Each line of the listing is to be retyped exactly as given.
----- EXTRACTED DATA
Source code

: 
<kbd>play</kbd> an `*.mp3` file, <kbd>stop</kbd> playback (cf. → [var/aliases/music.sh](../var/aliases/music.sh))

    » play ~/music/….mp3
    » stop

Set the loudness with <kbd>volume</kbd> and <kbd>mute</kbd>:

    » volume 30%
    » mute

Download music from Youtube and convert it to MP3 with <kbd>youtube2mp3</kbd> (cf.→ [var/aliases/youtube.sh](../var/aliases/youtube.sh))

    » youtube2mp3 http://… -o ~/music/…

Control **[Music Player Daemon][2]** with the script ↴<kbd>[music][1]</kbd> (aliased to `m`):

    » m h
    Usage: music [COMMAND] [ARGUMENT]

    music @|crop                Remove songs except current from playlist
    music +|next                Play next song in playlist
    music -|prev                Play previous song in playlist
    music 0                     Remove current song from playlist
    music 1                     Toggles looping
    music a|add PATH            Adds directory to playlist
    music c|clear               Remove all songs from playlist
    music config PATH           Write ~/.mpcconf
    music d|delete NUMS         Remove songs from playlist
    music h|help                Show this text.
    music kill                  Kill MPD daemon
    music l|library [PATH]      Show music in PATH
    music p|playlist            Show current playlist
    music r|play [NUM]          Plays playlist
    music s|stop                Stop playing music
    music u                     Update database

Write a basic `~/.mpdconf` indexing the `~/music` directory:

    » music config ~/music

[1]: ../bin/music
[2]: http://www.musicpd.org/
----------
SOLUTION TO THE EXERCISE
Source code

: 
<kbd>play</kbd> an `*.mp3` file, <kbd>stop</kbd> playback (cf. → [var/aliases/music.sh](../var/aliases/music.sh))

    » play ~/music/….mp3
    » stop

Set the loudness with <kbd>volume</kbd> and <kbd>mute</kbd>:

    » volume 30%
    » mute

Download music from Youtube and convert it to MP3 with <kbd>youtube2mp3</kbd> (cf.→ [var/aliases/youtube.sh](../var/aliases/youtube.sh))

    » youtube2mp3 http://… -o ~/music/…

Control **[Music Player Daemon][2]** with the script ↴<kbd>[music][1]</kbd> (aliased to `m`):

    » m h
    Usage: music [COMMAND] [ARGUMENT]

    music @|crop                Remove songs except current from playlist
    music +|next                Play next song in playlist
    music -|prev                Play previous song in playlist
    music 0                     Remove current song from playlist
    music 1                     Toggles looping
    music a|add PATH            Adds directory to playlist
    music c|clear               Remove all songs from playlist
    music config PATH           Write ~/.mpcconf
    music d|delete NUMS         Remove songs from playlist
    music h|help                Show this text.
    music kill                  Kill MPD daemon
    music l|library [PATH]      Show music in PATH
    music p|playlist            Show current playlist
    music r|play [NUM]          Plays playlist
    music s|stop                Stop playing music
    music u                     Update database

Write a basic `~/.mpdconf` indexing the `~/music` directory:

    » music config ~/music

[1]: ../bin/music
[2]: http://www.musicpd.org/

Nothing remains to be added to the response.